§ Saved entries
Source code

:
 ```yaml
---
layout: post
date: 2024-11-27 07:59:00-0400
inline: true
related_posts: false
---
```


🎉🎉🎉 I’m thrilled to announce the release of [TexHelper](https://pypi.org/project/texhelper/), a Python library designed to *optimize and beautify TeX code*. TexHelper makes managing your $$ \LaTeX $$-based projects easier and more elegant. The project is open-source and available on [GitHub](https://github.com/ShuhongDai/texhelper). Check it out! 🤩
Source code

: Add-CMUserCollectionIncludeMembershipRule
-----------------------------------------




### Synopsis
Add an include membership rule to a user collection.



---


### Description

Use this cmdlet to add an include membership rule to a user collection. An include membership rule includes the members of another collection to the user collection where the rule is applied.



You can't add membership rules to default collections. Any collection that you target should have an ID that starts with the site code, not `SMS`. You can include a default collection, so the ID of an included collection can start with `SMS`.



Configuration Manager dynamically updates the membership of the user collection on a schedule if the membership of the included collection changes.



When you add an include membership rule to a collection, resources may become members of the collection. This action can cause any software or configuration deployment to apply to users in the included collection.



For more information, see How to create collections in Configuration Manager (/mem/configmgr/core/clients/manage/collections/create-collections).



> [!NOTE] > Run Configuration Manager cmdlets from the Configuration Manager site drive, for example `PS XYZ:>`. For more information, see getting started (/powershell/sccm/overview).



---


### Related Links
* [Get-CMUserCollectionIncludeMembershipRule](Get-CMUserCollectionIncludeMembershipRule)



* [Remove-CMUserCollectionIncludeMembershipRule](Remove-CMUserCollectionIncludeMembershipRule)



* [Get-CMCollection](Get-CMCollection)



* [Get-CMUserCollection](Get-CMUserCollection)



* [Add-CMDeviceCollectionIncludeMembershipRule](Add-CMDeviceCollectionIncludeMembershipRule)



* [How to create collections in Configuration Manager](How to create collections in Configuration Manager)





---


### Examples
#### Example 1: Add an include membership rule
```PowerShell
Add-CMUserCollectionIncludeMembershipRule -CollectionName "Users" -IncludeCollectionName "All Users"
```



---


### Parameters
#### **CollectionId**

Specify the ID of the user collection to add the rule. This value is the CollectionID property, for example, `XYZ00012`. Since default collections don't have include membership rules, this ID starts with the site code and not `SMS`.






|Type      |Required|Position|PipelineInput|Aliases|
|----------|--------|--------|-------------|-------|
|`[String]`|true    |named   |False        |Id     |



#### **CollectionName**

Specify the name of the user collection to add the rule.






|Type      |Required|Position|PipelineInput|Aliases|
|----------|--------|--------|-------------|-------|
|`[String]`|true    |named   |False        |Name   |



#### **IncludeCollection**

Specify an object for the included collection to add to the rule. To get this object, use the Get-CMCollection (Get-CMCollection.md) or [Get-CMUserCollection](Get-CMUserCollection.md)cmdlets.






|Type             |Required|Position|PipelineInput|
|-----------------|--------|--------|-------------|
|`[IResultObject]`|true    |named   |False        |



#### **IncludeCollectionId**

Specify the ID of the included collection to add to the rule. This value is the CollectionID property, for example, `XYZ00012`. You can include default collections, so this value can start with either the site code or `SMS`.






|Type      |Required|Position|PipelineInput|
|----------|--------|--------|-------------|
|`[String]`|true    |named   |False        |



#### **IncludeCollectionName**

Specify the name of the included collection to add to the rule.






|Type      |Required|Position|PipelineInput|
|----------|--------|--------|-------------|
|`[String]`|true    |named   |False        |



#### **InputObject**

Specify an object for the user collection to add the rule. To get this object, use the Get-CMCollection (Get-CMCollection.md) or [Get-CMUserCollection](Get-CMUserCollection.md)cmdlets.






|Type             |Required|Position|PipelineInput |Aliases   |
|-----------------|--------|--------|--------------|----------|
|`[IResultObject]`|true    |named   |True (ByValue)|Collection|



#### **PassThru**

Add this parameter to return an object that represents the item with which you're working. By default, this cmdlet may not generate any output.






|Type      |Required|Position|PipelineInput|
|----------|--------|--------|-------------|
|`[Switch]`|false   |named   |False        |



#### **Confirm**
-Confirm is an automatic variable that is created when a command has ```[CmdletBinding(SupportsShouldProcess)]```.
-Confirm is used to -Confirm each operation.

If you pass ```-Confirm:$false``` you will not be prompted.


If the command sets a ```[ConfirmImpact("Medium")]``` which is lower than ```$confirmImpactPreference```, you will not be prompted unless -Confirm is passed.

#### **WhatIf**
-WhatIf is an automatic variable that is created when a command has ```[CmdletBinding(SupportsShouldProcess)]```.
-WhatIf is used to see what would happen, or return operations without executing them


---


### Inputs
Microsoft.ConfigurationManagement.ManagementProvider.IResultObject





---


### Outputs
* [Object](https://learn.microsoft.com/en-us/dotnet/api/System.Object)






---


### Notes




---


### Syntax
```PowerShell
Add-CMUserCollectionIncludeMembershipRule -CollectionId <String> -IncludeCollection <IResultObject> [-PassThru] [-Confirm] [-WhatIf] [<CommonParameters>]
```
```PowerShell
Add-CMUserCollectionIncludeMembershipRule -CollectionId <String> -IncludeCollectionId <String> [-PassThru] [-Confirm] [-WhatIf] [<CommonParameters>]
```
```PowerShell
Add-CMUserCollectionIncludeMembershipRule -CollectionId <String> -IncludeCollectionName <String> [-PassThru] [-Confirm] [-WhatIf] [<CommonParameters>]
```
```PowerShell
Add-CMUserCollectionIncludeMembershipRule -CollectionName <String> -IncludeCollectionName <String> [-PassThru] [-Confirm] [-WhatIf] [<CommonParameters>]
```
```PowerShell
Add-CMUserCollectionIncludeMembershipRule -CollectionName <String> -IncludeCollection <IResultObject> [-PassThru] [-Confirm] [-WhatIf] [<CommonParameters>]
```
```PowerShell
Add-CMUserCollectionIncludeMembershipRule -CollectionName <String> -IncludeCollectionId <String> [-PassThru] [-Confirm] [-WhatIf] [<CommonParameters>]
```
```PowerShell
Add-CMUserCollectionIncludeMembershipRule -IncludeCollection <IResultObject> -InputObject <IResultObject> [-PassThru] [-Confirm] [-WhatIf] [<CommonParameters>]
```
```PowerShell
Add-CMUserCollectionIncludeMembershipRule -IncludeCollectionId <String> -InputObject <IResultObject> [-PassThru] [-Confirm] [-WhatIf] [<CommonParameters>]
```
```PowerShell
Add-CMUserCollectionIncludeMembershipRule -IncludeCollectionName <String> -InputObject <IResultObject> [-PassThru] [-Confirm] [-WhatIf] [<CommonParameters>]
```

§ Task brief
Lines above that include the string "used" need to be copied.

§ Answer
-Confirm is used to -Confirm each operation.
-WhatIf is used to see what would happen, or return operations without executing them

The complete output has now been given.